Heranças passadas? O Sporting é futuro e não passado!

Em entrevista ao jornal desportivo A Bola da semana passada, li com a devida atenção a entrevista que André Bernardo, Administrador da Sporting SAD, deu a esse jornal, replicando-se parte do conteúdo da mesma no Jornal Sporting dessa mesma semana.

Quando julgava que André Bernardo aproveitaria o seu espaço de antena no jornal A Bola e no Jornal Sporting para fazer um exercício, natural, não só de memória (para os convenientemente mais esquecidos) da época fantástica que o Sporting Clube de Portugal está a fazer transversalmente em todas as modalidades, de apresentação dos projectos futuros planeados para o Clube, do patrocínio da Nike nos equipamentos do Clube já para a próxima época, do comportamento deplorável de Sérgio Conceição e Paulo Sérgio no encontro que pôs as suas respectivas equipas frente a frente, dar seguimento à excelente comunicação de Rúben Amorim no que à captação e retenção de talentos diz respeito ou até mesmo da convocatória dos nossos Leões para representarem as respectivas Seleções Nacionais, eis quando André Bernardo me surpreende ao vir manter o discurso já francamente desgastado da “herança passada”.

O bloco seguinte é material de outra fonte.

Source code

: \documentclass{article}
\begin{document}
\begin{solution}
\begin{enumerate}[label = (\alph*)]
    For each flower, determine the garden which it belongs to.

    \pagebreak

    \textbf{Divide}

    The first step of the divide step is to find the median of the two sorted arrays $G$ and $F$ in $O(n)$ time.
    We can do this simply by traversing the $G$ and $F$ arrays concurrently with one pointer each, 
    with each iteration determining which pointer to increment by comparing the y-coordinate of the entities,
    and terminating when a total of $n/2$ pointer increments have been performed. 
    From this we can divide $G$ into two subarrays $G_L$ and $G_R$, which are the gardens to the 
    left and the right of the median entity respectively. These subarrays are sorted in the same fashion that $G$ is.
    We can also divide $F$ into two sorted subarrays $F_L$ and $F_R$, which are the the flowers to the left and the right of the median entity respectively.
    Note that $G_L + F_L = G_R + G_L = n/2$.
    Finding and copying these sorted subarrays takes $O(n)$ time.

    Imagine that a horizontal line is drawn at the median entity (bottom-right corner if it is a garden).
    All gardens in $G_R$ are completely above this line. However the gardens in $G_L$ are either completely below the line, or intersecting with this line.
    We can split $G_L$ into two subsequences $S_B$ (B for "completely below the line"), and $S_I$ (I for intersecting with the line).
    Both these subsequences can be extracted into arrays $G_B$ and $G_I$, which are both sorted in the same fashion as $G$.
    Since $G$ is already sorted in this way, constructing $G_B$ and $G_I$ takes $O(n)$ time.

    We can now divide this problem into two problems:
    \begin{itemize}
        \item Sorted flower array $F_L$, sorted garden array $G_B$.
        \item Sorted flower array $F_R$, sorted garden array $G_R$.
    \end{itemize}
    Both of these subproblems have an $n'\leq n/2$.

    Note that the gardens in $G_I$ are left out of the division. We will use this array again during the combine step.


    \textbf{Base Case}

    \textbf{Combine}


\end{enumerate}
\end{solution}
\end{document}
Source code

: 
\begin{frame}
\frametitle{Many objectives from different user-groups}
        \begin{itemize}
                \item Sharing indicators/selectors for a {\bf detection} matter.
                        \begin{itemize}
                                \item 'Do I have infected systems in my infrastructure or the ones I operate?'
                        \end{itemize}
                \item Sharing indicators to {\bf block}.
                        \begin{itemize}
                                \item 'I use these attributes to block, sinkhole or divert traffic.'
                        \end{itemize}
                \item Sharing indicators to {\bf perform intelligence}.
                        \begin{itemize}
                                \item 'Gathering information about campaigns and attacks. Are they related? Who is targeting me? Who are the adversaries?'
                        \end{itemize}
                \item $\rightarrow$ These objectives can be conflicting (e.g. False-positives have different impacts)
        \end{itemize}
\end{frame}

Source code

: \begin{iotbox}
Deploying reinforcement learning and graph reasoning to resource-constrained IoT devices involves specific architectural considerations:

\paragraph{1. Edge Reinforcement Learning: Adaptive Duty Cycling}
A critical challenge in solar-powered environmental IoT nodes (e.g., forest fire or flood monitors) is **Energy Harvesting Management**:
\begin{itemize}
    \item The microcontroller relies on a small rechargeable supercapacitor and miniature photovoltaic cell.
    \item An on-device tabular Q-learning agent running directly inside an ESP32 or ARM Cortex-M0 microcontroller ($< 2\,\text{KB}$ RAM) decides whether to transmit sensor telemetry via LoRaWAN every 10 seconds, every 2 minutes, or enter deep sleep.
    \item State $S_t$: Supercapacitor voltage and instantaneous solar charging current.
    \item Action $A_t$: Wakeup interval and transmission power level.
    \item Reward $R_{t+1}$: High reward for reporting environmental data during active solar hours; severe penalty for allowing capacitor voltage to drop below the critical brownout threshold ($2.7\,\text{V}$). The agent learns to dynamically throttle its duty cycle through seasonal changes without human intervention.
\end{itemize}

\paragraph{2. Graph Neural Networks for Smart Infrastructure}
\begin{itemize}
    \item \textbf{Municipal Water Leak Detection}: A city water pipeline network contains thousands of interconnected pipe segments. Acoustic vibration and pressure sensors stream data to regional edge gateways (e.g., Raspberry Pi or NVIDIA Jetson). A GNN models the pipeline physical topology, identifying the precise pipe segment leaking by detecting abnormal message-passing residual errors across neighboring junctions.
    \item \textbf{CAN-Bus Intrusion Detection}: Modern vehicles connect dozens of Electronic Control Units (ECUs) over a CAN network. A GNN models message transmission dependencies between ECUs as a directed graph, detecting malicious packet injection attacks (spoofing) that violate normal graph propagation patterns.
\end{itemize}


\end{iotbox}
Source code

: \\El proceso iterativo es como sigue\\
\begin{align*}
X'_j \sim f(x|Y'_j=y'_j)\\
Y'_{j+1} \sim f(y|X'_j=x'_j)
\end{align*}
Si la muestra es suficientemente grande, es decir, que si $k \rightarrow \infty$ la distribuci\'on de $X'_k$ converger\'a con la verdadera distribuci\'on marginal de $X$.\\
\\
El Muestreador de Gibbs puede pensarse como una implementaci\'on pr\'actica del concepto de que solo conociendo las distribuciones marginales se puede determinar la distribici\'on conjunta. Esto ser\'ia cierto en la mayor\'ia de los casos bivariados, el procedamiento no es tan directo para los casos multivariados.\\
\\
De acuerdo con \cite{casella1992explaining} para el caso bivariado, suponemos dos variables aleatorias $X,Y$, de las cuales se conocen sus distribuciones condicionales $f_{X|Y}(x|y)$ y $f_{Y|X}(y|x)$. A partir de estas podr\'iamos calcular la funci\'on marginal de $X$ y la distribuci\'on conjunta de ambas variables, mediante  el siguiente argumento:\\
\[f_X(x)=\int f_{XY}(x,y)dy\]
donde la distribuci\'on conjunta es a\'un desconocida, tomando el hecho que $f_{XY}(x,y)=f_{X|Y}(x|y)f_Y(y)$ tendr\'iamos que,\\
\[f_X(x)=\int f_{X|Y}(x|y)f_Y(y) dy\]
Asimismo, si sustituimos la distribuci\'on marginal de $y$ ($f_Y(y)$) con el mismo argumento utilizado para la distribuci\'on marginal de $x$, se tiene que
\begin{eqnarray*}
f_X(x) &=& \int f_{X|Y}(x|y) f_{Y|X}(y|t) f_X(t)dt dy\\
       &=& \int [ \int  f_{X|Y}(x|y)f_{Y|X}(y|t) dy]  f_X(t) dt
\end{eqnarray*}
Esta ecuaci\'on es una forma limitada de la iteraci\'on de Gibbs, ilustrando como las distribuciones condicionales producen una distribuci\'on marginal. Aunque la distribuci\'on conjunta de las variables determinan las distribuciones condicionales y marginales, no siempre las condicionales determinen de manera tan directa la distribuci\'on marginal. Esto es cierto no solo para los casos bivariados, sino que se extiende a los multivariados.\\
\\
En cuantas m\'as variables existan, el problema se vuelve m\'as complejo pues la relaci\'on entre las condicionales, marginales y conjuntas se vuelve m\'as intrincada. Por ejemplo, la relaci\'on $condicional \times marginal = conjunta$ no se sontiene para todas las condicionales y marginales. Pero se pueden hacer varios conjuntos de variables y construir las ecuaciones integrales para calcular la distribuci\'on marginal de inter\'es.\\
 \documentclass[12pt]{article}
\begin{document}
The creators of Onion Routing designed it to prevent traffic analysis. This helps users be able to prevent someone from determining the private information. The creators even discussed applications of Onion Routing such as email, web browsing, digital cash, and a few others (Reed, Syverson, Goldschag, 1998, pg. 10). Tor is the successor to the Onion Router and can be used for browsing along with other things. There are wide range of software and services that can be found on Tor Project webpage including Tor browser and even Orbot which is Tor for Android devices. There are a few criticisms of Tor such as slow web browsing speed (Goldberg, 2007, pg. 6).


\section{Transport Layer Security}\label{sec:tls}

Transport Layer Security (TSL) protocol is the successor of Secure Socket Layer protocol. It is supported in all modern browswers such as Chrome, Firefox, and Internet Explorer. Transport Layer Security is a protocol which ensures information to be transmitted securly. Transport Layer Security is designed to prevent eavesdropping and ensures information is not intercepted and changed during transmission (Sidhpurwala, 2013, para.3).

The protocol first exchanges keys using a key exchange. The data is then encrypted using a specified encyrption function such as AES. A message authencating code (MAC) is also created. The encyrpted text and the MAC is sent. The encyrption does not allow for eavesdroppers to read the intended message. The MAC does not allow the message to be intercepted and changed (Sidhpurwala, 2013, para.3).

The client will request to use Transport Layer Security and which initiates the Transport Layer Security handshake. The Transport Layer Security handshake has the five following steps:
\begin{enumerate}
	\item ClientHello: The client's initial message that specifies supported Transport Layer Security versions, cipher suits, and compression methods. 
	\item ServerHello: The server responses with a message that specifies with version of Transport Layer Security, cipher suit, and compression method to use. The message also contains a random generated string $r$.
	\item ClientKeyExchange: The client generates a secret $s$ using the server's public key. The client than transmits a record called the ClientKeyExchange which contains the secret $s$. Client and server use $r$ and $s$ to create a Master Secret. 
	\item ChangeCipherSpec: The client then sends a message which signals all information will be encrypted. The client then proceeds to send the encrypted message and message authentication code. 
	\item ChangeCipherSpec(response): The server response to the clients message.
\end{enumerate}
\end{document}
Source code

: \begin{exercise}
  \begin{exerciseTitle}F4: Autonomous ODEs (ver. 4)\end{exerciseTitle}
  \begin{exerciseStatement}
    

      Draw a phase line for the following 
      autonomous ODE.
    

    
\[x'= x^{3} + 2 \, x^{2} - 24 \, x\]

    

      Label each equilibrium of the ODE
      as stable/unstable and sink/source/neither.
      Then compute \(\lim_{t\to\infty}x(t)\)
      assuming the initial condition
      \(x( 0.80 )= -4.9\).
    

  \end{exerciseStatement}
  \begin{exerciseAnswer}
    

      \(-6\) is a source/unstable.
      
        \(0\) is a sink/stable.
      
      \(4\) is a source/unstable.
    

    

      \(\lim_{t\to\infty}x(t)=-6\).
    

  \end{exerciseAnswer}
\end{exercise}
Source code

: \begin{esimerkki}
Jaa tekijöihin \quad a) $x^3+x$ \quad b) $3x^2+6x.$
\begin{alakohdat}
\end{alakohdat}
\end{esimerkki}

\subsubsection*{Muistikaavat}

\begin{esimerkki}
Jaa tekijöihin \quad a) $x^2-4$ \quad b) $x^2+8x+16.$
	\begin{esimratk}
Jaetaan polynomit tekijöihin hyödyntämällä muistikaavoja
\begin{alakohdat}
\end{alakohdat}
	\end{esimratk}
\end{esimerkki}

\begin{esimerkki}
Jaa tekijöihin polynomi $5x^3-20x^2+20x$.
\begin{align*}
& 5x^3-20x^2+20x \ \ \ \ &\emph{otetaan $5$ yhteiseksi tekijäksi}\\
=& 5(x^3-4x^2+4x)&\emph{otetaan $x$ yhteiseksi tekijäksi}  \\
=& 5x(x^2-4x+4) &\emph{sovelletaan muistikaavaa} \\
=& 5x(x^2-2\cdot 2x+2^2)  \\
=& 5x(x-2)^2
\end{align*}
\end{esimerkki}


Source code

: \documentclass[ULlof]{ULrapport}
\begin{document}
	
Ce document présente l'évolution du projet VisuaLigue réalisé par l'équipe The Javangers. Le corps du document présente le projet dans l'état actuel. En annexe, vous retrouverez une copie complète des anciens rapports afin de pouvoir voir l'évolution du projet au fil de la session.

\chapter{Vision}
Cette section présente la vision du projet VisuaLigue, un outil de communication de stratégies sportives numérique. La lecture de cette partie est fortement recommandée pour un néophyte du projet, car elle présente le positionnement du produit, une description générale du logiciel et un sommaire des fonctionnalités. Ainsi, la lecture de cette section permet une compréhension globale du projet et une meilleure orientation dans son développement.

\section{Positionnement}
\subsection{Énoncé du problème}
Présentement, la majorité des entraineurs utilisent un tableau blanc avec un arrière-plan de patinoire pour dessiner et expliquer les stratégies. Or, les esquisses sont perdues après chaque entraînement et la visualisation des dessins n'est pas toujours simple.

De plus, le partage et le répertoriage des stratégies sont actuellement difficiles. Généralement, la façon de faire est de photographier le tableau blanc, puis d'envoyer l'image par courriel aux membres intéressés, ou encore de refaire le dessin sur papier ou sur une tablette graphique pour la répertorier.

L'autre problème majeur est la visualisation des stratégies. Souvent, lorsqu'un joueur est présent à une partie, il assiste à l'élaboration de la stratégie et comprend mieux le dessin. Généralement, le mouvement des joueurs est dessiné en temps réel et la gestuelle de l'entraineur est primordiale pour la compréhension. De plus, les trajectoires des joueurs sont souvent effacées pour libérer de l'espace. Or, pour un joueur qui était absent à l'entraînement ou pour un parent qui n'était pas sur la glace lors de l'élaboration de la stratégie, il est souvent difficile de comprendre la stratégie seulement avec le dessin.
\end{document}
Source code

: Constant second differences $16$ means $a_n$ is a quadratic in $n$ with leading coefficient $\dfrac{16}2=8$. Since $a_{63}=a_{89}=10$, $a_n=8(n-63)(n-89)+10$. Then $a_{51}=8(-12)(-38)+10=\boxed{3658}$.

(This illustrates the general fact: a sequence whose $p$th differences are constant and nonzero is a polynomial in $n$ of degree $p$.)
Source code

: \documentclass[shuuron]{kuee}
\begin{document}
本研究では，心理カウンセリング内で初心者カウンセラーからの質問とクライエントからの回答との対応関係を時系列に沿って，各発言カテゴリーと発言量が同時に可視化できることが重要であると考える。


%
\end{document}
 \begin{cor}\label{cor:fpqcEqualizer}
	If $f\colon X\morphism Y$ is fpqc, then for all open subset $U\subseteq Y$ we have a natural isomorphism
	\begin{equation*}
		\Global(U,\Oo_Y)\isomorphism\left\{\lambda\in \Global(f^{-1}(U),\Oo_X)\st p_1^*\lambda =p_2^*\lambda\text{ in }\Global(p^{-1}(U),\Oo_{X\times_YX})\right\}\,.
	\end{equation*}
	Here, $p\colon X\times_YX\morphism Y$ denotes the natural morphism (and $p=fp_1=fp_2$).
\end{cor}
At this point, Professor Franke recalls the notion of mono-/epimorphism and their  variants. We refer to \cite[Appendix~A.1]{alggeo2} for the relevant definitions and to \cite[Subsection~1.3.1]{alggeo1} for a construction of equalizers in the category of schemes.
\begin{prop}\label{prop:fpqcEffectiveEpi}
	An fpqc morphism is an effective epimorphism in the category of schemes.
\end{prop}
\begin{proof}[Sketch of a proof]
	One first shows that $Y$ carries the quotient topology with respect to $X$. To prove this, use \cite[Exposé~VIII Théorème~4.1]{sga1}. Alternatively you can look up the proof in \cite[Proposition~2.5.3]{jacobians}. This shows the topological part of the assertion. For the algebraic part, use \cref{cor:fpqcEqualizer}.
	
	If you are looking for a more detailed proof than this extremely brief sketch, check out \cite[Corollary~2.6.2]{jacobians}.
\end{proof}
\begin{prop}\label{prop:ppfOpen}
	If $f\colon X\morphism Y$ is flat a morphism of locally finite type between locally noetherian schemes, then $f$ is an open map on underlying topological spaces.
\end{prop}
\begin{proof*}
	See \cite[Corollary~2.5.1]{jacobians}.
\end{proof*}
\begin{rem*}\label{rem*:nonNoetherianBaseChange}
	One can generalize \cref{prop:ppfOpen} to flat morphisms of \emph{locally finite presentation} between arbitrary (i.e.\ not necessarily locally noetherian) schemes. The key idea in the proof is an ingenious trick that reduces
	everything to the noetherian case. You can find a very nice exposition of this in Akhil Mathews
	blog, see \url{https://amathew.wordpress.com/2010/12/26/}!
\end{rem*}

Num momento como o que os milhões de Sportinguistas vivem esta época, recordo ao André Bernardo que a última coisa que todos nós queremos saber é da alegada “herança passada”, desde logo pois temos conhecimento e inteligência para saber que ela de facto existiu, mas foi uma herança boa não só ao nível dos métodos como dos recursos deixado pelo anterior Conselho Directivo.

Contudo, mesmo que assim não fosse e, se de facto se verificasse uma “herança passada” trágica e perturbadora do presente e futuro do Sporting Clube de Portugal, caberia ao Conselho Directivo que se seguisse (no caso ao actual) levar a cabo todas as medidas e ações que lhe permitisse resolver e acabar com todos os impactos negativos dessa alegada “herança passada”, não defraudando os Sócios do Sporting Clube de Portugal pois, acima de tudo, foi para isso que foram eleitos: resolver os problemas do Sporting Clube de Portugal.

Se entendo a motivação e o propósito do André Bernardo, sei também que ele tem noção e inteligência para saber que o timing desse tipo de narrativa já passou há muito.

Aliás, apesar de desactualizado, aprende-se nos livros que, em termos políticos e numa fase inicial de mandato, pode o actual mandatário optar sempre pelo discurso, já ultrapassado, de desculpar parte do seu fracasso ou incapacidade com os insucessos e fracassos do seu antecessor, tendo todos nós o exemplo daquilo que os protagonistas políticos nacionais nos presenteiam diariamente: a culpa é sempre de quem já não está mas já esteve.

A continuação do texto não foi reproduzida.